*What the task requires:* Would you please copy each line of the data in which the string "Forbidden" occurs?
-- -- --
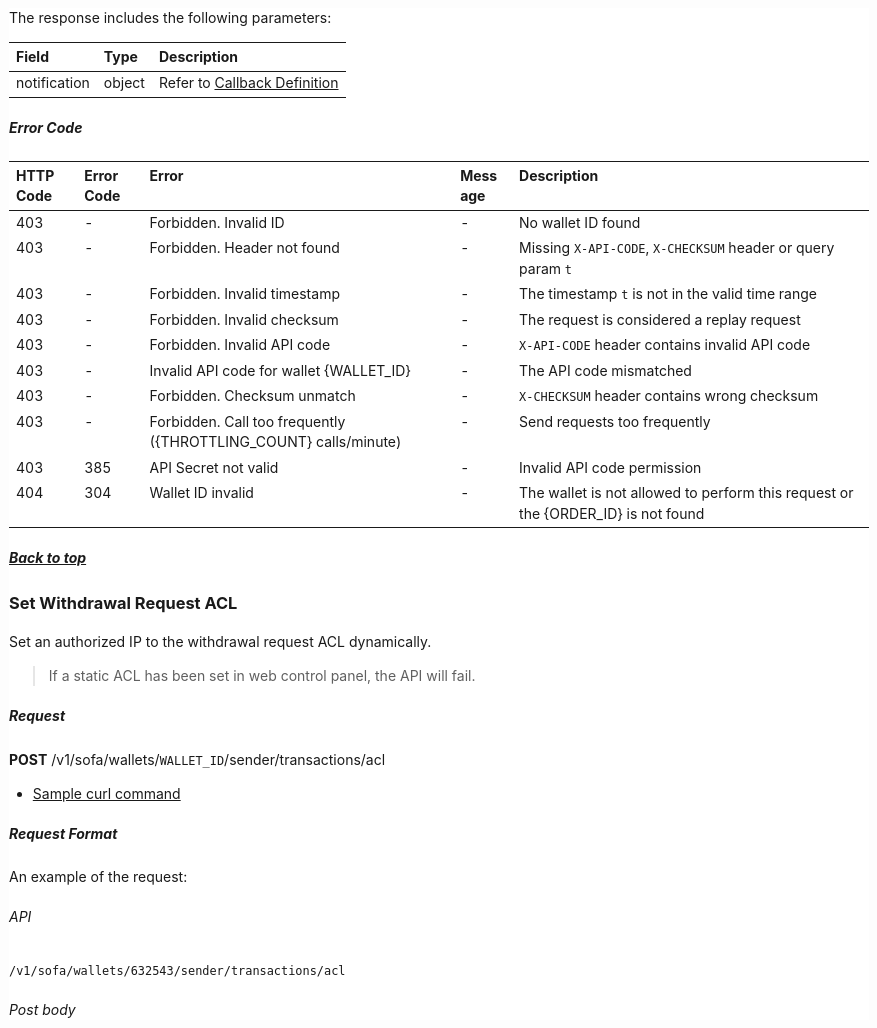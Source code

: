 The response includes the following parameters:

| Field | Type  | Description |
| :---  | :---  | :---        |
| notification | object | Refer to [Callback Definition](#callback-definition) |

##### Error Code

| HTTP Code | Error Code | Error | Message | Description |
| :---      | :---       | :---  | :---    | :---        |
| 403 | -   | Forbidden. Invalid ID | - | No wallet ID found |
| 403 | -   | Forbidden. Header not found | - | Missing `X-API-CODE`, `X-CHECKSUM` header or query param `t` |
| 403 | -   | Forbidden. Invalid timestamp | - | The timestamp `t` is not in the valid time range |
| 403 | -   | Forbidden. Invalid checksum | - | The request is considered a replay request |
| 403 | -   | Forbidden. Invalid API code | - | `X-API-CODE` header contains invalid API code |
| 403 | -   | Invalid API code for wallet {WALLET_ID} | - | The API code mismatched |
| 403 | -   | Forbidden. Checksum unmatch | - | `X-CHECKSUM` header contains wrong checksum |
| 403 | -   | Forbidden. Call too frequently ({THROTTLING_COUNT} calls/minute) | - | Send requests too frequently |
| 403 | 385   | API Secret not valid | - | Invalid API code permission |
| 404 | 304 | Wallet ID invalid | - | The wallet is not allowed to perform this request or the {ORDER\_ID} is not found |

##### [Back to top](#table-of-contents)


<a name="set-withdrawal-request-acl"></a>
### Set Withdrawal Request ACL

Set an authorized IP to the withdrawal request ACL dynamically.

> If a static ACL has been set in web control panel, the API will fail.

##### Request

**POST** /v1/sofa/wallets/`WALLET_ID`/sender/transactions/acl

- [Sample curl command](#curl-set-withdrawal-request-acl)

##### Request Format

An example of the request:

###### API

```
/v1/sofa/wallets/632543/sender/transactions/acl
```

###### Post body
-- -- --
*Result of this task:*
| 403 | -   | Forbidden. Invalid ID | - | No wallet ID found |
| 403 | -   | Forbidden. Header not found | - | Missing `X-API-CODE`, `X-CHECKSUM` header or query param `t` |
| 403 | -   | Forbidden. Invalid timestamp | - | The timestamp `t` is not in the valid time range |
| 403 | -   | Forbidden. Invalid checksum | - | The request is considered a replay request |
| 403 | -   | Forbidden. Invalid API code | - | `X-API-CODE` header contains invalid API code |
| 403 | -   | Forbidden. Checksum unmatch | - | `X-CHECKSUM` header contains wrong checksum |
| 403 | -   | Forbidden. Call too frequently ({THROTTLING_COUNT} calls/minute) | - | Send requests too frequently |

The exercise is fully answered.